Copper open fermenters at Liefmans brewery. Because that is how they do it. 

 

Brewed without any rules

With care, love and attention

Ensure the right glass.

 
Orval in an Orval glass with some Orval cheese on an Orval tray. Yes!!! I am pretty stoked about that!

Orval in an Orval glass with some Orval cheese on an Orval tray. Yes!!! I am pretty stoked about that!

London trends and... Cider

It is said that you can find anything you want in London. That now might not be far from the truth when it comes to beer.  Usually at the front of trends, it seems as if London as a whole realised they had blinked and missed the start of craft beer in other trend setting towns and have raced to catch up. The biggest trend in the new trend of craft beer was hops. Lots of hops. American hop centric beers were what everyone was brewing and what everyone was loving. It was like the whole city had just American hops for the first time and were going lupulin crazy! Breweries and brewpubs are popping up everywhere and those who saw the trend early have expanded rapidly and beyond belief. Chatting to one of the brewers at an extremely popular brewery he told me they sold a very majority of their beer within 20 miles of their brewery and their brewery was under a railway arch in an industrial area.

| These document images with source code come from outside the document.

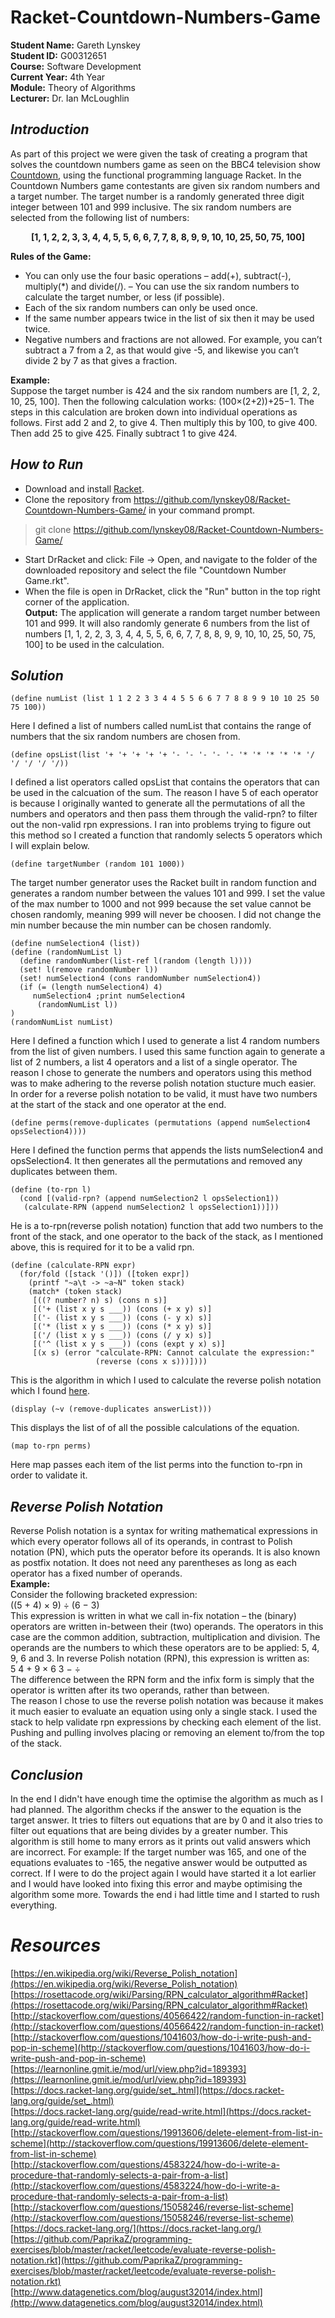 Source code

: # Racket-Countdown-Numbers-Game

**Student Name:** Gareth Lynskey </br>
**Student ID:** G00312651 </br>
**Course:** Software Development </br>
**Current Year:** 4th Year </br>
**Module:** Theory of Algorithms </br>
**Lecturer:** Dr. Ian McLoughlin </br>

## **_Introduction_**
As part of this project we were given the task of creating a program that solves the countdown numbers game
as seen on the BBC4 television show [Countdown](http://datagenetics.com/blog/august32014/index.html), using the 
functional programming language Racket. 
In the Countdown Numbers game contestants are given six random numbers and a target number. The target number 
is a randomly generated three digit integer between 101 and 999 inclusive. The six random numbers are selected
from the following list of numbers: <br>
**<p align="center">[1, 1, 2, 2, 3, 3, 4, 4, 5, 5, 6, 6, 7, 7, 8, 8, 9, 9, 10, 10, 25, 50, 75, 100]</p>**

**Rules of the Game:**
- You can only use the four basic operations – add(+), subtract(-), multiply(*) and divide(/).
– You can use the six random numbers to calculate the target number, or less (if possible). 
- Each of the six random numbers can only be used once. 
- If the same number appears twice in the list of six then it may be used twice. 
- Negative numbers and fractions are not allowed. For example, you can’t subtract a 7 from a 2, as that would give -5, and likewise
you can’t divide 2 by 7 as that gives a fraction. <br>

**Example:**<br>
Suppose the target number is 424 and the six random numbers are [1, 2, 2, 10, 25, 100]. 
Then the following calculation works: (100×(2+2))+25−1. The steps in this calculation are broken down into individual
operations as follows. First add 2 and 2, to give 4. Then multiply this by
100, to give 400. Then add 25 to give 425. Finally subtract 1 to give 424.

## **_How to Run_**
- Download and install [Racket](https://racket-lang.org/download/).
- Clone the repository from https://github.com/lynskey08/Racket-Countdown-Numbers-Game/ in your command prompt.
> git clone https://github.com/lynskey08/Racket-Countdown-Numbers-Game/
- Start DrRacket and click: File -> Open, and navigate to the folder of the downloaded repository and select the
file "Countdown Number Game.rkt".
- When the file is open in DrRacket, click the "Run" button in the top right corner of the application. <br>
**Output:**
The application will generate a random target number between 101 and 999. It will also randomly generate 6 numbers
from the list of numbers [1, 1, 2, 2, 3, 3, 4, 4, 5, 5, 6, 6, 7, 7, 8, 8, 9, 9, 10, 10, 25, 50, 75, 100] to be used 
in the calculation.

## **_Solution_**
```Racket
(define numList (list 1 1 2 2 3 3 4 4 5 5 6 6 7 7 8 8 9 9 10 10 25 50 75 100))
```
Here I defined a list of numbers called numList that contains the range of numbers that the six random numbers are chosen from.

```Racket
(define opsList(list '+ '+ '+ '+ '+ '- '- '- '- '- '* '* '* '* '* '/ '/ '/ '/ '/))
```
I defined a list operators called opsList that contains the operators that can be used in the calcuation of the sum. 
The reason I have 5 of each operator is because I originally wanted to generate all the permutations of all the numbers
and operators and then pass them through the valid-rpn? to filter out the non-valid rpn expressions. I ran into problems
trying to figure out this method so I created a function that randomly selects 5 operators which I will explain below.

```Racket
(define targetNumber (random 101 1000))
```
The target number generator uses the Racket built in random function and generates a random number between the values 101 and 999.
I set the value of the max number to 1000 and not 999 because the set value cannot be chosen randomly, meaning 999 will never be choosen. I did not change the min number because the min number can be chosen randomly.

```Racket
(define numSelection4 (list))
(define (randomNumList l) 
  (define randomNumber(list-ref l(random (length l))))  
  (set! l(remove randomNumber l)) 
  (set! numSelection4 (cons randomNumber numSelection4))  
  (if (= (length numSelection4) 4)
     numSelection4 ;print numSelection4
      (randomNumList l))
)
(randomNumList numList)
```
Here I defined a function which I used to generate a list 4 random numbers from the list of given numbers. I used this same function
again to generate a list of 2 numbers, a list 4 operators and a list of a single operator. The reason I chose to generate the numbers and operators using this method was to make adhering to the reverse polish notation stucture much easier. In order for a reverse polish notation to be valid, it must have two numbers at the start of the stack and one operator at the end.

```Racket
(define perms(remove-duplicates (permutations (append numSelection4 opsSelection4))))
```
Here I defined the function perms that appends the lists numSelection4 and opsSelection4. It then generates all the permutations and removed any duplicates between them.

```Racket
(define (to-rpn l)
  (cond [(valid-rpn? (append numSelection2 l opsSelection1))
   (calculate-RPN (append numSelection2 l opsSelection1))]))
```
He is a to-rpn(reverse polish notation) function that add two numbers
to the front of the stack, and one operator to the back of the stack, as I mentioned above,
this is required for it to be a valid rpn.

```Racket
(define (calculate-RPN expr)
  (for/fold ([stack '()]) ([token expr])
    (printf "~a\t -> ~a~N" token stack)
    (match* (token stack)
     [((? number? n) s) (cons n s)]
     [('+ (list x y s ___)) (cons (+ x y) s)]
     [('- (list x y s ___)) (cons (- y x) s)]
     [('* (list x y s ___)) (cons (* x y) s)]
     [('/ (list x y s ___)) (cons (/ y x) s)]
     [('^ (list x y s ___)) (cons (expt y x) s)]
     [(x s) (error "calculate-RPN: Cannot calculate the expression:" 
                   (reverse (cons x s)))])))
```
This is the algorithm in which I used to calculate the reverse polish notation which I found [here](https://rosettacode.org/wiki/Parsing/RPN_calculator_algorithm#Racket).


```Racket
(display (~v (remove-duplicates answerList)))
```
This displays the list of of all the possible calculations of the equation.

```Racket
(map to-rpn perms)
```
Here map passes each item of the list perms into the function to-rpn in order to validate it.

## **_Reverse Polish Notation_**
Reverse Polish notation is a syntax for writing mathematical expressions in which every operator follows all of its operands, in contrast to Polish notation (PN), which puts the operator before its operands. It is also known as postfix notation. It does not need any parentheses as long as each operator has a fixed number of operands.<br>
**Example:**<br>
Consider the following bracketed expression:<br>
((5 + 4) × 9) ÷ (6 − 3) <br>
This expression is written in what we call in-fix notation – the (binary) operators are written
in-between their (two) operands. The operators in this case are the common addition, subtraction,
multiplication and division. The operands are the numbers to which these operators are to
be applied: 5, 4, 9, 6 and 3. In reverse Polish notation (RPN), this expression is written as:<br>
5 4 + 9 × 6 3 − ÷<br>
The difference between the RPN form and the infix form is simply that the operator is written
after its two operands, rather than between.<br>
The reason I chose to use the reverse polish notation was because it makes it much easier
to evaluate an equation using only a single stack. I used the stack to help validate rpn expressions by checking each
element of the list. Pushing and pulling involves placing or removing an element to/from the top of the stack. 

## **_Conclusion_**
In the end I didn't have enough time the optimise the algorithm as much as I had planned. The algorithm checks if the answer to the equation is the target answer. It tries to filters out equations that are by 0 and it also tries to filter out equations that are being divides by a greater number. This algorithm is still home to many errors as it prints out valid answers which are incorrect.
For example: If the target number was 165, and one of the equations evaluates to -165, the negative answer would be outputted as correct. If I were to do the project again I would have started it a lot earlier and I would have looked into fixing this error and maybe optimising the algorithm some more. Towards the end i had little time and I started to rush everything.

# **_Resources_**

[https://en.wikipedia.org/wiki/Reverse_Polish_notation](https://en.wikipedia.org/wiki/Reverse_Polish_notation)<br>
[https://rosettacode.org/wiki/Parsing/RPN_calculator_algorithm#Racket](https://rosettacode.org/wiki/Parsing/RPN_calculator_algorithm#Racket)<br>
[http://stackoverflow.com/questions/40566422/random-function-in-racket](http://stackoverflow.com/questions/40566422/random-function-in-racket)<br>
[http://stackoverflow.com/questions/1041603/how-do-i-write-push-and-pop-in-scheme](http://stackoverflow.com/questions/1041603/how-do-i-write-push-and-pop-in-scheme)<br>
[https://learnonline.gmit.ie/mod/url/view.php?id=189393](https://learnonline.gmit.ie/mod/url/view.php?id=189393)<br>
[https://docs.racket-lang.org/guide/set_.html](https://docs.racket-lang.org/guide/set_.html)<br>
[https://docs.racket-lang.org/guide/read-write.html](https://docs.racket-lang.org/guide/read-write.html)<br>
[http://stackoverflow.com/questions/19913606/delete-element-from-list-in-scheme](http://stackoverflow.com/questions/19913606/delete-element-from-list-in-scheme)<br>
[http://stackoverflow.com/questions/4583224/how-do-i-write-a-procedure-that-randomly-selects-a-pair-from-a-list](http://stackoverflow.com/questions/4583224/how-do-i-write-a-procedure-that-randomly-selects-a-pair-from-a-list)<br>
[http://stackoverflow.com/questions/15058246/reverse-list-scheme](http://stackoverflow.com/questions/15058246/reverse-list-scheme)<br>
[https://docs.racket-lang.org/](https://docs.racket-lang.org/)<br>
[https://github.com/PaprikaZ/programming-exercises/blob/master/racket/leetcode/evaluate-reverse-polish-notation.rkt](https://github.com/PaprikaZ/programming-exercises/blob/master/racket/leetcode/evaluate-reverse-polish-notation.rkt)<br>
[http://www.datagenetics.com/blog/august32014/index.html](http://www.datagenetics.com/blog/august32014/index.html)<br>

While hops were easy to seek out, what was harder to find in London was great traditional beer. It seems that before ‘new beer’ was on trend all of the rest of beer was out of fashion in London. Beer was just cheap pints of fizzy yellow liquid used to was down the scratchings at the pub. However, with a little help from my friends I was able to find a few great pubs serving local cask ales which I drank along with some pork pies. What I didn’t expect was to find was bunches traditional British cider being poured at the same places. Being a brewer of beer, but a lover of all fermented drinks I knew nothing of cider and asked a bunch of questions. They were each labelled clearly with alcohol strength and by the dryness of the cider which I figured out (through trial) was more so the degree to which the tannins were balanced by residual sugar. The publican told me some were clean and some were funky-and they were. They were also completely diverse and delicious.

4 Cs' of Yorkshire

Sunny day in Masham

Sunny day in Masham

Cask Ale

Yorkshire is a county in the north of England and is home to some of the most widely-known of British breweries. Samuel Smiths and Timothy Taylors to name a couple. The beers made in Yorkshire are not far different from anywhere else on the island with breweries sporting assortments milds, pale ales, bitters, IPAs, porters and stouts. They just seem to make them their own way. They use water from their own wells, hundred-year-old copper brewhouses and open fermenters to best serve ancient top fermenting yeast strains (sometimes the open fermenters so old they are made from slate.) The beers are best served from cask, pulled through a sparkler to give some spritz and solid half inch of white creamy foam. If you ask a local what the best beer in the world is they will point to the one they are drinking.

Craft Beer

You would think that in an area where such a high quality beer is and has always been produced there would be very little uptake of new styles of beer, but you would be wrong. My visits to Northern Monk in Leeds and Magic Rock in Huddersfield proved this wrong. Both are making American/new world inspired beers and nailing it.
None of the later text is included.